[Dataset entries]
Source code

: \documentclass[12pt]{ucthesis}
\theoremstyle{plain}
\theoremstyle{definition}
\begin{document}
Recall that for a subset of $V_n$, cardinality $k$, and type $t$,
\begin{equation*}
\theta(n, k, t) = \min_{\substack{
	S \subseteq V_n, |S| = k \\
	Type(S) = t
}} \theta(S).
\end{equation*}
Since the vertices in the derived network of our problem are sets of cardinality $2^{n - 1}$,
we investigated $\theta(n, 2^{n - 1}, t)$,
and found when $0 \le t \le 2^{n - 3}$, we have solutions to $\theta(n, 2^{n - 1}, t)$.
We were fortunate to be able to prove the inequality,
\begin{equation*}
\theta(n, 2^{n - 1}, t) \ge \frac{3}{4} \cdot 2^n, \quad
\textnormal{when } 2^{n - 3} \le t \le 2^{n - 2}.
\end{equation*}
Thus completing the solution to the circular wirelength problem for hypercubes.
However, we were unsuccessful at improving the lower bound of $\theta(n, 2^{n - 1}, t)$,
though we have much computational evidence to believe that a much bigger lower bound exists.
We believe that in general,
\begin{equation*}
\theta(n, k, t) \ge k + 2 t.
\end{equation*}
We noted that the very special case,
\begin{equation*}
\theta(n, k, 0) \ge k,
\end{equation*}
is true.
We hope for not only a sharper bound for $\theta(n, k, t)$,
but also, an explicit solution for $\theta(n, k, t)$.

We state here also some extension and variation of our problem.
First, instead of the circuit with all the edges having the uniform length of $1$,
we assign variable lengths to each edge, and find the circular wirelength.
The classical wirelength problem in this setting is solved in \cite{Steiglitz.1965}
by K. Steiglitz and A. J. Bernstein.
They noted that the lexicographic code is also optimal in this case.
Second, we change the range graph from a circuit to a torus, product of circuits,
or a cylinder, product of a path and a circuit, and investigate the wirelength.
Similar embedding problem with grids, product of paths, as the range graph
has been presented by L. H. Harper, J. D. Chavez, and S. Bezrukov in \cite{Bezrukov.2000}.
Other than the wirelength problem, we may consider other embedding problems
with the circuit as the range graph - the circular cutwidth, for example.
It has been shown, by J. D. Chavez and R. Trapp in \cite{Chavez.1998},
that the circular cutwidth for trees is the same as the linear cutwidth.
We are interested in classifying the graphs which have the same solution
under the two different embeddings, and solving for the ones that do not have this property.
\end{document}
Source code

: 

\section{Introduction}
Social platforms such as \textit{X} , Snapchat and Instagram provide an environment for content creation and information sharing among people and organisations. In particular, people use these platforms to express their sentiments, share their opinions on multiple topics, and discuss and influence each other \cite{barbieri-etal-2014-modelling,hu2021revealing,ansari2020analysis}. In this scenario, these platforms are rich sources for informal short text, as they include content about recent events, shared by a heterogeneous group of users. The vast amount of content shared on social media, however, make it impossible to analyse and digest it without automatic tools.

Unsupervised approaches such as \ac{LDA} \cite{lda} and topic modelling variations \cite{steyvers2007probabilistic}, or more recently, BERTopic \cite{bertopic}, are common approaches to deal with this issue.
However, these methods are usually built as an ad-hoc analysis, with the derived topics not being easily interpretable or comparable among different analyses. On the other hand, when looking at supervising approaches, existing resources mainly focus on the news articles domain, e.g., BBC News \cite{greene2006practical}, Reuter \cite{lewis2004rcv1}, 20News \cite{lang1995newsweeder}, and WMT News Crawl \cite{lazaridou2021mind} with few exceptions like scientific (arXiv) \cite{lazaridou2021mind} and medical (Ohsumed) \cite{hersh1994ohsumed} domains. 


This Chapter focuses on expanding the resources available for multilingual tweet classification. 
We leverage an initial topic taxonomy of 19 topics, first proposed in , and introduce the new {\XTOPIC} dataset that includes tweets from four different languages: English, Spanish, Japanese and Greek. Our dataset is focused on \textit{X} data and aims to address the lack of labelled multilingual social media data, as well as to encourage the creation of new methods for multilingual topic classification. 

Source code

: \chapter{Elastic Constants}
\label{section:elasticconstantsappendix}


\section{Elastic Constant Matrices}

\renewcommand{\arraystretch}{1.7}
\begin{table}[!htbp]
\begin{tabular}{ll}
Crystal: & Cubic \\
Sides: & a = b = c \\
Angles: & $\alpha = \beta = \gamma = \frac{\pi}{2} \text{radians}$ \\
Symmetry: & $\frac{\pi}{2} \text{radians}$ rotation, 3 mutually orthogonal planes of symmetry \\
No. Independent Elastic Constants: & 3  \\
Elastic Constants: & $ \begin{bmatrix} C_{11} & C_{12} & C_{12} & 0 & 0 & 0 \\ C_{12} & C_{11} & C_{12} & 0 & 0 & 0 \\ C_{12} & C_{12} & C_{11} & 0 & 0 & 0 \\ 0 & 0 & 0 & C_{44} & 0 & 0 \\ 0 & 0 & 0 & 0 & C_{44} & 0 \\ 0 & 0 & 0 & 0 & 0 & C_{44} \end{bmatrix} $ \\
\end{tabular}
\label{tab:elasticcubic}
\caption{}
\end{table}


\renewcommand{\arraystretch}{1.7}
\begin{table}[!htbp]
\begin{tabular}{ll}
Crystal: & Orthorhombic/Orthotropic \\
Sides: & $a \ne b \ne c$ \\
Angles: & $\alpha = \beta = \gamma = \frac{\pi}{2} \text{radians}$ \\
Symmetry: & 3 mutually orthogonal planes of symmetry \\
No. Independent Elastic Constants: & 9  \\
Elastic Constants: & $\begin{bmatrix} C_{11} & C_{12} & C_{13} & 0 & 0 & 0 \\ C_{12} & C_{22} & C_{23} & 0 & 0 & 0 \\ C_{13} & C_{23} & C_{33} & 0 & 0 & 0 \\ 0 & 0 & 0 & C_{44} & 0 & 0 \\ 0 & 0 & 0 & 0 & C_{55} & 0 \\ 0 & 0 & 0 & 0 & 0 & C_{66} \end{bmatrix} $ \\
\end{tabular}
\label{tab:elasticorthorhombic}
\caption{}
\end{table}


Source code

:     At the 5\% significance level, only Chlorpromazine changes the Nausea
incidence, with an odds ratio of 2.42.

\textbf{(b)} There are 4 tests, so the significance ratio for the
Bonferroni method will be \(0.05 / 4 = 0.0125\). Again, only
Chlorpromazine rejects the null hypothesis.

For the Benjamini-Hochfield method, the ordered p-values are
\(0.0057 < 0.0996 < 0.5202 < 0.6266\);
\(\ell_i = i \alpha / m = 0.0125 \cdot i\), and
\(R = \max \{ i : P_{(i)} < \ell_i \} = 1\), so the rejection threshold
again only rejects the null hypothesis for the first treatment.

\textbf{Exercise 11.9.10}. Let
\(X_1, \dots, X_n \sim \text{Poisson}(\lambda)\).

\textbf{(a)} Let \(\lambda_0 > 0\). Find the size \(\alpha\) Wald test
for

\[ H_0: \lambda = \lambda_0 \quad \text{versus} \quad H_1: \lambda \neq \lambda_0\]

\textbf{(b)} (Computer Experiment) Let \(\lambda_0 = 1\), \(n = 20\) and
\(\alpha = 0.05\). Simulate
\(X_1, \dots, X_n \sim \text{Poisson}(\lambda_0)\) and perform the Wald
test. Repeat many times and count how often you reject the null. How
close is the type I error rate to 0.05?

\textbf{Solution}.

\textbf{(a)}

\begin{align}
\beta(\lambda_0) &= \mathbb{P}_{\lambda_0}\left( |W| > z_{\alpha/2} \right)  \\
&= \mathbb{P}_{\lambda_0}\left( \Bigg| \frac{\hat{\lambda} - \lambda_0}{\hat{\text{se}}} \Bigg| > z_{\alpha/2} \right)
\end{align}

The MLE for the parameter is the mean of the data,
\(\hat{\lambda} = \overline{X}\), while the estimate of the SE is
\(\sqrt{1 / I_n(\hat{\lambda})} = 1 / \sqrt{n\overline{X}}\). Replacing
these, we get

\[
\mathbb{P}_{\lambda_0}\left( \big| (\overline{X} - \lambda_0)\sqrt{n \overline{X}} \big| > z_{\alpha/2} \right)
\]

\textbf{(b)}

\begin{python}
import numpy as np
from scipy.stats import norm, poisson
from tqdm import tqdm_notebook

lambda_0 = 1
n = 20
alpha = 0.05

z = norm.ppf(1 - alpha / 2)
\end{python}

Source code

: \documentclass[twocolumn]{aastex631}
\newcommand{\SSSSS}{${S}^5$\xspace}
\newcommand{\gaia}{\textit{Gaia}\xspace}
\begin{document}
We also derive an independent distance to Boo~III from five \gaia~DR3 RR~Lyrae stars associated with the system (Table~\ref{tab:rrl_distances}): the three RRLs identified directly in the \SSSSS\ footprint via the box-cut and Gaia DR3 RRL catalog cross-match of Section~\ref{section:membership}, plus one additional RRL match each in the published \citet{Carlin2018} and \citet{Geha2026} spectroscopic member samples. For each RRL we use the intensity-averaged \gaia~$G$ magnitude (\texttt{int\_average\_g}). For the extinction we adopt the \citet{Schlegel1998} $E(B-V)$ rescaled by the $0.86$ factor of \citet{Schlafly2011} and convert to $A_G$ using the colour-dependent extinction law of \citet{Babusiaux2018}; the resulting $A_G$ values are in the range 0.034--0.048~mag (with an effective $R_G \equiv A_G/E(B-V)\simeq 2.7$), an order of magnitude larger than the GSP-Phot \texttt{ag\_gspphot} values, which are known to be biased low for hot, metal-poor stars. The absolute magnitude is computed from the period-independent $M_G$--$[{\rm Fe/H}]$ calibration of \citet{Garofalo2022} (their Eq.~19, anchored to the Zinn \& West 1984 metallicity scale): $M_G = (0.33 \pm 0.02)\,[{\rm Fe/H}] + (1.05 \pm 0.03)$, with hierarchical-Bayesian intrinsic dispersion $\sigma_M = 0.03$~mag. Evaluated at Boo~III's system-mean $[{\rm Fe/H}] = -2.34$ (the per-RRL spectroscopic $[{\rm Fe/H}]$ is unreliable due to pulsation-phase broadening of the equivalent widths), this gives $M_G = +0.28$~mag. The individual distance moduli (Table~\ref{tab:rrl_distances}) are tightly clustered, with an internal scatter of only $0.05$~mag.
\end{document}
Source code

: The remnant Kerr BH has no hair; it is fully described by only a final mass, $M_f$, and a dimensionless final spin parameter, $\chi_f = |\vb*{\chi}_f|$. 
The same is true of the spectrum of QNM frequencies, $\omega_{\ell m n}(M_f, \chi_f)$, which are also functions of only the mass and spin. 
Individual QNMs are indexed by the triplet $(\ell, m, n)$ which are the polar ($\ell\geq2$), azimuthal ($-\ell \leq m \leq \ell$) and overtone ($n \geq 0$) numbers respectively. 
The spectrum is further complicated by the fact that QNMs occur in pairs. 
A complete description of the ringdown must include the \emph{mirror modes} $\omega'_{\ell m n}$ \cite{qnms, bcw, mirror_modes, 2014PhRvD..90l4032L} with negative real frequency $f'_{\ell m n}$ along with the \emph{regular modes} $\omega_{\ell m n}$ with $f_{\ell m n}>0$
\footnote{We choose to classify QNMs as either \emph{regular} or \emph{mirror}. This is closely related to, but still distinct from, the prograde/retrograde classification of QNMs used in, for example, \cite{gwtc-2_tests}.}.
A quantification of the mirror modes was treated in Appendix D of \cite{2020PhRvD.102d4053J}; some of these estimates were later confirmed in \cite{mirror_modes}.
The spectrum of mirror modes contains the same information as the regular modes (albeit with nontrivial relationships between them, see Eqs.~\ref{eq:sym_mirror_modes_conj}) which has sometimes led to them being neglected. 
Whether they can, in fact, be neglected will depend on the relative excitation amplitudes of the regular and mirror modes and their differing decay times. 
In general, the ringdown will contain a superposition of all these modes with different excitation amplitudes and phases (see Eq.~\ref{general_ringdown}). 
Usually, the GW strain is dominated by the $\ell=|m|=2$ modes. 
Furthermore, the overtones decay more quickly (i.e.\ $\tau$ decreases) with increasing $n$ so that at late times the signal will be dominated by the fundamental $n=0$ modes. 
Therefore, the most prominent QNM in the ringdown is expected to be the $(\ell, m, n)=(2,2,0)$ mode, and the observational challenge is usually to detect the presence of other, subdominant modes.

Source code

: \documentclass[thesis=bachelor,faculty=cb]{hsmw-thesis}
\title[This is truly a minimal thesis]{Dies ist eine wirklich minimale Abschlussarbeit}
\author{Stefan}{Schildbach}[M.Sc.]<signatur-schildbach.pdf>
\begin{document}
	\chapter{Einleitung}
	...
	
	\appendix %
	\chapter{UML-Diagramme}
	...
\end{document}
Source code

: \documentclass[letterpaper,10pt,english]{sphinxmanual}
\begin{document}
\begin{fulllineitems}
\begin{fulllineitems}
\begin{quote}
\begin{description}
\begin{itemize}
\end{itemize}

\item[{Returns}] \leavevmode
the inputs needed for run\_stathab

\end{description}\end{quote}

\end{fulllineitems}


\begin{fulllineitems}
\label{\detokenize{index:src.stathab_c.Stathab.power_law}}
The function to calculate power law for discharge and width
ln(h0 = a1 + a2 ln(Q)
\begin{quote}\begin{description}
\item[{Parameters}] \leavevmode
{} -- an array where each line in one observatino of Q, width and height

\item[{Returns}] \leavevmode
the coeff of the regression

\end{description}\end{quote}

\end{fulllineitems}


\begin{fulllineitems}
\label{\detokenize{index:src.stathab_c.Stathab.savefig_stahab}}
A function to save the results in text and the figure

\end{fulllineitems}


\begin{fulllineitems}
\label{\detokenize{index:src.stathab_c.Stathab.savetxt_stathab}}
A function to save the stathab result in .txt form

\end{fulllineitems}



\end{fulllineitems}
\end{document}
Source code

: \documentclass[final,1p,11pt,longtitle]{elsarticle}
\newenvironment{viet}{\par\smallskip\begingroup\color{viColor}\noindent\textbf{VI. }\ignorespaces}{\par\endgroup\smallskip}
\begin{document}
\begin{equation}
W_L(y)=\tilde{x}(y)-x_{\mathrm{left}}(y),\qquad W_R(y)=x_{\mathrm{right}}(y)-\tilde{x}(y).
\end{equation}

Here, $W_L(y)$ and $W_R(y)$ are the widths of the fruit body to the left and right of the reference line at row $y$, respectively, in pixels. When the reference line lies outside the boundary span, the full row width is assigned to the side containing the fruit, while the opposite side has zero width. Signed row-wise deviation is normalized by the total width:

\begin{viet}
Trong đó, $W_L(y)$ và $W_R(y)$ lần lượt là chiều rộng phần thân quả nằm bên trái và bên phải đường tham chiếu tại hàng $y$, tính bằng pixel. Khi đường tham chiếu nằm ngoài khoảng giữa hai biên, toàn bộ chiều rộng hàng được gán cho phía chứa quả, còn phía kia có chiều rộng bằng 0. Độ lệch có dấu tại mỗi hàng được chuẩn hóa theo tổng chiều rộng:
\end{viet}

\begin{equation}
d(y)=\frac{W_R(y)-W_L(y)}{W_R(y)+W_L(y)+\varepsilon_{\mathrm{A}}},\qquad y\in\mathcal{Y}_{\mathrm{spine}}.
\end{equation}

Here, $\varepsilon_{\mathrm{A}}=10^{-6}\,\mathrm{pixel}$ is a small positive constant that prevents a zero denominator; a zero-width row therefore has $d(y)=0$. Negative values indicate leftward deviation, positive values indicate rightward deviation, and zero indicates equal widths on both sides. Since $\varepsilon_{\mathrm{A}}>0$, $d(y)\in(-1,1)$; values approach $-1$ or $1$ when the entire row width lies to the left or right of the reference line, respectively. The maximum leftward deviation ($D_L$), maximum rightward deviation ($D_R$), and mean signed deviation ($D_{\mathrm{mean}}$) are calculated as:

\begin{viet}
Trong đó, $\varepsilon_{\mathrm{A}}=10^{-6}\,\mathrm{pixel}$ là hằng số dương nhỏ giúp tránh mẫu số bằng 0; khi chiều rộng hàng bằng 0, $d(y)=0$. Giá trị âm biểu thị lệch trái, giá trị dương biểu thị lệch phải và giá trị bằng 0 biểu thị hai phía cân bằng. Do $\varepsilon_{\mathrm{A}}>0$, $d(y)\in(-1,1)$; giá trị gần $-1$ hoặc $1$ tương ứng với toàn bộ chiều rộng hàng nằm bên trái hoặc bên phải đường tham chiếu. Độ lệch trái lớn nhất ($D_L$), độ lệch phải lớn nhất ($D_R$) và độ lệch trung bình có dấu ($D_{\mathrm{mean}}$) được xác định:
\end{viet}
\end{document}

**Task**: A complete answer gives every line of the records holding "mass".

**Written answer**:
: The remnant Kerr BH has no hair; it is fully described by only a final mass, $M_f$, and a dimensionless final spin parameter, $\chi_f = |\vb*{\chi}_f|$. 
The same is true of the spectrum of QNM frequencies, $\omega_{\ell m n}(M_f, \chi_f)$, which are also functions of only the mass and spin. 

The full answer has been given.